■ TASK BRIEF: Only the total should be returned: the number of lines in the data that hold the string "presidente".

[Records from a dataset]

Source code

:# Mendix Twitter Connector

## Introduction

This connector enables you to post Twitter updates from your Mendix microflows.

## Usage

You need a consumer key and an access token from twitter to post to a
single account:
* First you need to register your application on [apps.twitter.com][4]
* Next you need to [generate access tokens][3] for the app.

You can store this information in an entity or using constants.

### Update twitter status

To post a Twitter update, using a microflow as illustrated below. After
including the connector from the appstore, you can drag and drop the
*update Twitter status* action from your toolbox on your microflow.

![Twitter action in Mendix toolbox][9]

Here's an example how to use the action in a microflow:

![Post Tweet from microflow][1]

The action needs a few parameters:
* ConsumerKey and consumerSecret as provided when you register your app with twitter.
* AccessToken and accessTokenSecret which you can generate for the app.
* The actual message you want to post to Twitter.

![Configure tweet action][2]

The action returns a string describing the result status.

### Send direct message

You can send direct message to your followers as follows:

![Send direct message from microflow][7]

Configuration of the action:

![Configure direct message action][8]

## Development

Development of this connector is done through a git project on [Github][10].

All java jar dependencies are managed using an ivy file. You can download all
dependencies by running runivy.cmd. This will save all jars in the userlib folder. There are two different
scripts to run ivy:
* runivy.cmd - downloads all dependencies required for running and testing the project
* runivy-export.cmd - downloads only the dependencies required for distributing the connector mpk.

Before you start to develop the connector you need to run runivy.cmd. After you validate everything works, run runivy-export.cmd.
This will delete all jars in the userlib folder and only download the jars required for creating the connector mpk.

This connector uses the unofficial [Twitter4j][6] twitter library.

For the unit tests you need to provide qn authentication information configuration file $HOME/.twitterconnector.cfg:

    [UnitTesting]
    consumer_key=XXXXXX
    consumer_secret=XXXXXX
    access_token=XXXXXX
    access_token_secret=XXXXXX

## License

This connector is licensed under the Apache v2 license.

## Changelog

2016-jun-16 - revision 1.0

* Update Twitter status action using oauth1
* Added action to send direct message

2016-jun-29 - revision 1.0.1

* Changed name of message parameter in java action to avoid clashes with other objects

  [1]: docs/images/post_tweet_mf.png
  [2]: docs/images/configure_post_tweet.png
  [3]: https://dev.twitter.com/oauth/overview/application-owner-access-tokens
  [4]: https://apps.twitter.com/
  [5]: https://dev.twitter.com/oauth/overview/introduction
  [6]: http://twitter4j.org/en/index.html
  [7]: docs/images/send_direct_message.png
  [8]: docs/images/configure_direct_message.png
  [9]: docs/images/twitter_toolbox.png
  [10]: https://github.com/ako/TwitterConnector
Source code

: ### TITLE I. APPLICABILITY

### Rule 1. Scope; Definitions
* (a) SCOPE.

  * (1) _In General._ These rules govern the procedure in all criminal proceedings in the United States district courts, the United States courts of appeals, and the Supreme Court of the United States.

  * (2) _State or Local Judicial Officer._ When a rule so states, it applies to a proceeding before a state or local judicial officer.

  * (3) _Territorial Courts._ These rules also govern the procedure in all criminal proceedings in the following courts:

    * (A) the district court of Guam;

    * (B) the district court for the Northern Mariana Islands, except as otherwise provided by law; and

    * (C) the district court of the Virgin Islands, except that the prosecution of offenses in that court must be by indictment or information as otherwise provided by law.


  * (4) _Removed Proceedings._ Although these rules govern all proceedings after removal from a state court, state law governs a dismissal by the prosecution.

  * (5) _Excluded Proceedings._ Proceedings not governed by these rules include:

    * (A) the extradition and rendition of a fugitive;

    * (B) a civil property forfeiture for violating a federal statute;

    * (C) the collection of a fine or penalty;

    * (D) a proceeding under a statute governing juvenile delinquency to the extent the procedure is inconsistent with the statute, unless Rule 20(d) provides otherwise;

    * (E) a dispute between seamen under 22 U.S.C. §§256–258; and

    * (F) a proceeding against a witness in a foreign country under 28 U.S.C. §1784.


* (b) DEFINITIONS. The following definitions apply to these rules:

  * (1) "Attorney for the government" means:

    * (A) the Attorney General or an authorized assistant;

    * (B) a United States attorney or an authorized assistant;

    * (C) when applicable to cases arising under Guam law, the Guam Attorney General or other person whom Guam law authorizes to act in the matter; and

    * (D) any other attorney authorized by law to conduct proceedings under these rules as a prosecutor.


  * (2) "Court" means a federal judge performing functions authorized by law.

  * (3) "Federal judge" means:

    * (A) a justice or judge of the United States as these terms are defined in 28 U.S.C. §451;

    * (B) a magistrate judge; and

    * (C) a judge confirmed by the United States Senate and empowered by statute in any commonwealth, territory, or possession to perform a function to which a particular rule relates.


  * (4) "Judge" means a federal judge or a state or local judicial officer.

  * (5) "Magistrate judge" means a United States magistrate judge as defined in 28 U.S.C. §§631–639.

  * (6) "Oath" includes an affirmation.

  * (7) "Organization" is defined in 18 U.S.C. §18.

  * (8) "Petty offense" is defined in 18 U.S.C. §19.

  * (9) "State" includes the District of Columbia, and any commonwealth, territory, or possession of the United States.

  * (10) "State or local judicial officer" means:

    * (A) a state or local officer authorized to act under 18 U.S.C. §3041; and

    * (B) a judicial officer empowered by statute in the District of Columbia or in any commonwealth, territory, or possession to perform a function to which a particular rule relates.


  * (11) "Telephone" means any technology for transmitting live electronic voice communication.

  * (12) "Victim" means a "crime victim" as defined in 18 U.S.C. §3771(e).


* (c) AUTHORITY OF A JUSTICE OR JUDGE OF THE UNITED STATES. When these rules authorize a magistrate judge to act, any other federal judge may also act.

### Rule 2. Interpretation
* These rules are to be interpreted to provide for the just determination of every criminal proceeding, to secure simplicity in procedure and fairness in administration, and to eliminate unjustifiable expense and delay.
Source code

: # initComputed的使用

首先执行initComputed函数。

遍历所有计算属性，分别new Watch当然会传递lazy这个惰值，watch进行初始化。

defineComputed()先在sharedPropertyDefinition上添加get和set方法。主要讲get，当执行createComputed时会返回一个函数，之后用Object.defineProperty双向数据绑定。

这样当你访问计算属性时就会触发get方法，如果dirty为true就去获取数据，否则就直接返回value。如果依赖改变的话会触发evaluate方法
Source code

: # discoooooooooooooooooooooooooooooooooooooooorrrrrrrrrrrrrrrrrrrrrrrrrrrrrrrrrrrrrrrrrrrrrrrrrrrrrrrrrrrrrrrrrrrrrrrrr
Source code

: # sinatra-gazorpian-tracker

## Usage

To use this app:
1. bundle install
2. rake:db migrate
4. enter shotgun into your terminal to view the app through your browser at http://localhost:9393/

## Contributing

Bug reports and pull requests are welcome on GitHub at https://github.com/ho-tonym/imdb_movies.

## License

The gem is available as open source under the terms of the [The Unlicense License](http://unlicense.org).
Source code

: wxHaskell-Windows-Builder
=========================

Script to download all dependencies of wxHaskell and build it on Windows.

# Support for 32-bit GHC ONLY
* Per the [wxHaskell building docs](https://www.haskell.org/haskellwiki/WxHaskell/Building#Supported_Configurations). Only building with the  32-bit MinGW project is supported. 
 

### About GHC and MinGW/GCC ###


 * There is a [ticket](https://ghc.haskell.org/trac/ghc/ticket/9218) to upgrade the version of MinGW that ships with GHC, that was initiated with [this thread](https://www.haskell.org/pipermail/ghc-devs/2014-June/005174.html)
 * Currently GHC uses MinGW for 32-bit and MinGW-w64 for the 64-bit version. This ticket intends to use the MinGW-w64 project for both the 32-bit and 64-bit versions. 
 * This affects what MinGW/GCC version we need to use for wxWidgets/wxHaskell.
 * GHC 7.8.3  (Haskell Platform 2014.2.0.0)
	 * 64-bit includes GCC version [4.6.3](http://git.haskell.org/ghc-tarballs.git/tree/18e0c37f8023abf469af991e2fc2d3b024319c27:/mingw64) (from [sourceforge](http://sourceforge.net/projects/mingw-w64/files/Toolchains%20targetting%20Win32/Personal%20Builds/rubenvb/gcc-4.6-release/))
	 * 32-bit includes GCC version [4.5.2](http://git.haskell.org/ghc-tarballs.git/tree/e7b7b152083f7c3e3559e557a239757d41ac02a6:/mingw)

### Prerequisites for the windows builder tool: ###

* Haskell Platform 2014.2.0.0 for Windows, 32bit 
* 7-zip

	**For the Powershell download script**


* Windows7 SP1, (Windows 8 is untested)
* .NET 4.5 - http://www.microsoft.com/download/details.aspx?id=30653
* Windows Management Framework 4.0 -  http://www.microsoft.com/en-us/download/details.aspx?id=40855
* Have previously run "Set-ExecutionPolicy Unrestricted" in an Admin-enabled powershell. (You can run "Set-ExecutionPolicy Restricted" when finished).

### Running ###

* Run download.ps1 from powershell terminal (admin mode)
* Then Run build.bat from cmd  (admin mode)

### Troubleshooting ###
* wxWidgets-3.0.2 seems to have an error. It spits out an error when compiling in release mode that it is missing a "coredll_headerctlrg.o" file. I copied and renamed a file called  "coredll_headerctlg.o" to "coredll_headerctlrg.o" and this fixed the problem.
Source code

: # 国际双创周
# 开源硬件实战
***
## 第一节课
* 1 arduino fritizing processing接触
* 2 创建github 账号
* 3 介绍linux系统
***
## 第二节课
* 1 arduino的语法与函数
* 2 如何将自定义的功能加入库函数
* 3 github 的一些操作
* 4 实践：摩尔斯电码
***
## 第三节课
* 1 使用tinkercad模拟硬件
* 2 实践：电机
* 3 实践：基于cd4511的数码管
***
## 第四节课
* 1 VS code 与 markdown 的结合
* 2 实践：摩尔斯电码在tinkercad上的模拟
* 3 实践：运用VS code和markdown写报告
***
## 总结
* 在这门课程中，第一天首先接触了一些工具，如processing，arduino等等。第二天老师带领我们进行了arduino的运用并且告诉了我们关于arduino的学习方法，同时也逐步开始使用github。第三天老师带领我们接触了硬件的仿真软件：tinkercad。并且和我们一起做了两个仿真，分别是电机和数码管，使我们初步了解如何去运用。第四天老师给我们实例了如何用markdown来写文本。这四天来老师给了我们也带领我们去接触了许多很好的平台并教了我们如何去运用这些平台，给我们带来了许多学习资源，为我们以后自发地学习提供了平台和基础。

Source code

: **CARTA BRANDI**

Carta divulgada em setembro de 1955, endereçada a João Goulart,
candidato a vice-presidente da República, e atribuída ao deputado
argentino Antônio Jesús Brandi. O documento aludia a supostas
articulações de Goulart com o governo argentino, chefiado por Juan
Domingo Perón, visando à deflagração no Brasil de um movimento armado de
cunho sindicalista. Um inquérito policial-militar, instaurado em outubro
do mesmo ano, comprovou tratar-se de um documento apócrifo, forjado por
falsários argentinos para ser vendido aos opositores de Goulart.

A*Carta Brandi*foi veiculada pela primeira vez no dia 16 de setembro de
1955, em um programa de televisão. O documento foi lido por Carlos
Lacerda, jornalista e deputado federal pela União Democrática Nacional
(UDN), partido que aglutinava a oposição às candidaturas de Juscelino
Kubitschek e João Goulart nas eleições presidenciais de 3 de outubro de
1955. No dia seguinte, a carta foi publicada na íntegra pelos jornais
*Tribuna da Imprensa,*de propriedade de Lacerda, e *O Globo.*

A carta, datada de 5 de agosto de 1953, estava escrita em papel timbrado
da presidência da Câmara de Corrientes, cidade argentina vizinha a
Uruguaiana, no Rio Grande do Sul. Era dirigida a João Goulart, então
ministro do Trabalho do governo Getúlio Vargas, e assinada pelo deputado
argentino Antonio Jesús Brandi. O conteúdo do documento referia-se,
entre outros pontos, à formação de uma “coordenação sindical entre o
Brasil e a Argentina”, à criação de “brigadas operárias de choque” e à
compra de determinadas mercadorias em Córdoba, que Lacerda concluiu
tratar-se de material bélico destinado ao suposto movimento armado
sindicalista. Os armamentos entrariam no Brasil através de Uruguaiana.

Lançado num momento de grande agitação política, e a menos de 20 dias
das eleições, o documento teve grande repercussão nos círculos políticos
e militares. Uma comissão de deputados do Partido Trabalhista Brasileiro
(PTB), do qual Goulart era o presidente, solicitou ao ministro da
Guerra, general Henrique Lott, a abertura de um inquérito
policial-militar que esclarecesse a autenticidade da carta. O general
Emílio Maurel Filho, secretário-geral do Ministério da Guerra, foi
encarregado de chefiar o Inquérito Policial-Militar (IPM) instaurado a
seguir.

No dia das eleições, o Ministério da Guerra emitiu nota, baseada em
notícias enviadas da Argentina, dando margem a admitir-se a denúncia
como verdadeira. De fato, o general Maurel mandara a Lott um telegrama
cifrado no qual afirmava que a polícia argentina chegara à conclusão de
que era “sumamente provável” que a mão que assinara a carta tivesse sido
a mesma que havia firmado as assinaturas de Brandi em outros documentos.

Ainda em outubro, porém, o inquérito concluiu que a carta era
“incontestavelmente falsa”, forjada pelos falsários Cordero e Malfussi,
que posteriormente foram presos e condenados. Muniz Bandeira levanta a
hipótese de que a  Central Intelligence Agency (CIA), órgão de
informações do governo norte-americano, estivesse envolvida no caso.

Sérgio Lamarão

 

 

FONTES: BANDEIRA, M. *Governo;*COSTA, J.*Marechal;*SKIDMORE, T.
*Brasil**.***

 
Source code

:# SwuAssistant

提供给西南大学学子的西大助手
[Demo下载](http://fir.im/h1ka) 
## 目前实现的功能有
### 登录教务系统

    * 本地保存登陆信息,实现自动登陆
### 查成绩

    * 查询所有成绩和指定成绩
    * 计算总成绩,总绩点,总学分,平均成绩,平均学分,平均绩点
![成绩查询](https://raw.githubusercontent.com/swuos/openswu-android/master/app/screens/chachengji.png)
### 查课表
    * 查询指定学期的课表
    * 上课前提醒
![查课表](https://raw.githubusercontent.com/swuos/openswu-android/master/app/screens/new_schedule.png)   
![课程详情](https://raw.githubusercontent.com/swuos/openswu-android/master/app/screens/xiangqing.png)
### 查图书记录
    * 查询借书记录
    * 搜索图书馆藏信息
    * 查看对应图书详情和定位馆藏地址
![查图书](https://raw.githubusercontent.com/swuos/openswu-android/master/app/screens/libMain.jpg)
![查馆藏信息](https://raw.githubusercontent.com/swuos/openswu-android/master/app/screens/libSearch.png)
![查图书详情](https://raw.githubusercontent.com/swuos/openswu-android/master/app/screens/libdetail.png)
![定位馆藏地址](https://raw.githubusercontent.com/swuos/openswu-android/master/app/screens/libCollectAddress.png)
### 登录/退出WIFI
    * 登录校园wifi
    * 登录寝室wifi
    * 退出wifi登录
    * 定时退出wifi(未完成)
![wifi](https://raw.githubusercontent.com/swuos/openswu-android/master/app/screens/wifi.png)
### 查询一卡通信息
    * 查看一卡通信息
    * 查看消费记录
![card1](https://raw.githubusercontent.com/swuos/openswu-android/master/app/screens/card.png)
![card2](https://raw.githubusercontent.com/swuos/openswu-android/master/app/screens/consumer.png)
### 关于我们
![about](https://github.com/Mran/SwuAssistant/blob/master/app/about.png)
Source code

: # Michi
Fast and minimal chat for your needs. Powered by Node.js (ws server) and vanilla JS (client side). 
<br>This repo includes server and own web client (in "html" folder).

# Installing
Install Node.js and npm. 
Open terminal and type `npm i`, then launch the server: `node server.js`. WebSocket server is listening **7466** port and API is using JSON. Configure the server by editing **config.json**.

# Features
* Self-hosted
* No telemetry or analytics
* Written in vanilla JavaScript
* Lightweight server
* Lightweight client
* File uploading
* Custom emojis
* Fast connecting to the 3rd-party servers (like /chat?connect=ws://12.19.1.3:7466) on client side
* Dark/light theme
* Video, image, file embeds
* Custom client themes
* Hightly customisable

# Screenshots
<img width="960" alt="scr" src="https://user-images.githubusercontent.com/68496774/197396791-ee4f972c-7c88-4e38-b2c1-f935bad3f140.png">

■ TASK RESPONSE: 2